L’argomento migrazione, diritti, integrazione, declinato in tutte le sue possibili sfaccettature, è una costante negli insegnamenti di Med e Lin. Penso agli esami sostenuti in Storia Contemporanea, Diritto Internazionale Umanitario, Organizzazione Internazionale, Sociologia delle relazioni interculturali, per fare solo pochi esempi. Penso a quanti di noi hanno affiancato alla preparazione accademica tirocini, volontariato e altre esperienze professionalizzanti nella realtà della migrazione presso scuole, enti pubblici, organizzazioni no-profit, centri d’accoglienza. Penso alla mia collega Ilaria la cui tesi, vincitrice 2016 del Premio Teresa Sarti – Emergency, è il frutto di lunghe e impegnative giornate dedicate all’ascolto delle storie dei richiedenti asilo a Como. Seriamente, quale preparazione può avere un laureato in Statistica o Scienze della Comunicazione in tema di rifugiati e diritto d’asilo?
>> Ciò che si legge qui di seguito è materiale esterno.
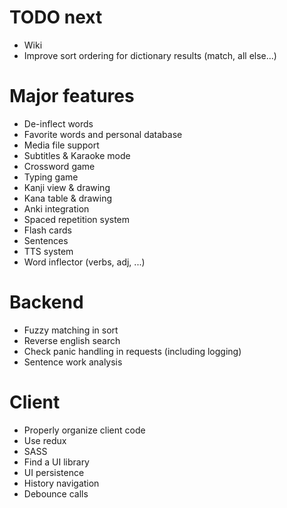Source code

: TODO next
=========

- Wiki
- Improve sort ordering for dictionary results (match, all else...)

Major features
==============

- De-inflect words
- Favorite words and personal database
- Media file support
- Subtitles & Karaoke mode
- Crossword game
- Typing game
- Kanji view & drawing
- Kana table & drawing
- Anki integration
- Spaced repetition system
- Flash cards
- Sentences
- TTS system
- Word inflector (verbs, adj, ...)

Backend
=======

- Fuzzy matching in sort
- Reverse english search
- Check panic handling in requests (including logging)
- Sentence work analysis

Client
======

- Properly organize client code
- Use redux
- SASS
- Find a UI library
- UI persistence
- History navigation
- Debounce calls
La questione, vorrei che si capisse, non si limita a questo singolo bando. Mi sono chiesta infatti quale fosse l’elemento comune di tutti i concorsi pubblici che da quando mi sono laureata attirano la mia attenzione (questo mi interessa, questo lo posso fare!) per poi lasciare il posto alla delusione (ah no, non c’è la mia laurea!): l’elemento comune è l’esclusione dalla dimensione pubblica e politica, dalle opportunità di change-making.

I concorsi che ammettono la laurea in Lingue per la Cooperazione Internazionale si riferiscono perlopiù ad assunzioni di insegnanti, traduttori e bibliotecari. Sembra insomma, che l’unico sbocco occupazionale che lo Stato sia disposto a concedere ai laureati della LM-38 sia quello della cultura. Senza negare che ci sia chi vuole trovare e trova effettivamente impiego in quest’ambito, né togliere nulla al suo valore e alla sua bellezza, bisogna mettersi in testa che chi (mi sento di parlare per la maggior parte degli studenti e laureati) intraprende questo percorso non lo fa per lavorare in una biblioteca. Lo fa per essere parte attiva di questa società multiculturale, di questo mondo che sfida in continuazione la nostra percezione dei confini e dei punti di riferimento. E no, non solo come traduttore o linguista, se no avrebbe fatto la Scuola per Interpreti e Traduttori, o si sarebbe iscritto a Lingue e Letterature Straniere. «È la laurea del futuro», dicevano a me quando mi sono laureata nell’aprile 2013, e lo ripetono ai laureandi e laureati di adesso. Ma il futuro quando arriva?

 

Silvia Gambino si è laureata nel 2013 in Lingue e Culture per la Comunicazione e la Cooperazione Internazionale presso l’Università degli Studi di Milano.
Dopo la laurea, ha vissuto in Israele due anni per seguire il Master in Peace & Conflict Management Studies all’Università di Haifa. Dopo un anno di Servizio Civile presso lo Sportello Unico Immigrazione della Prefettura di Milano, attualmente continua a collaborarvi come mediatrice culturale.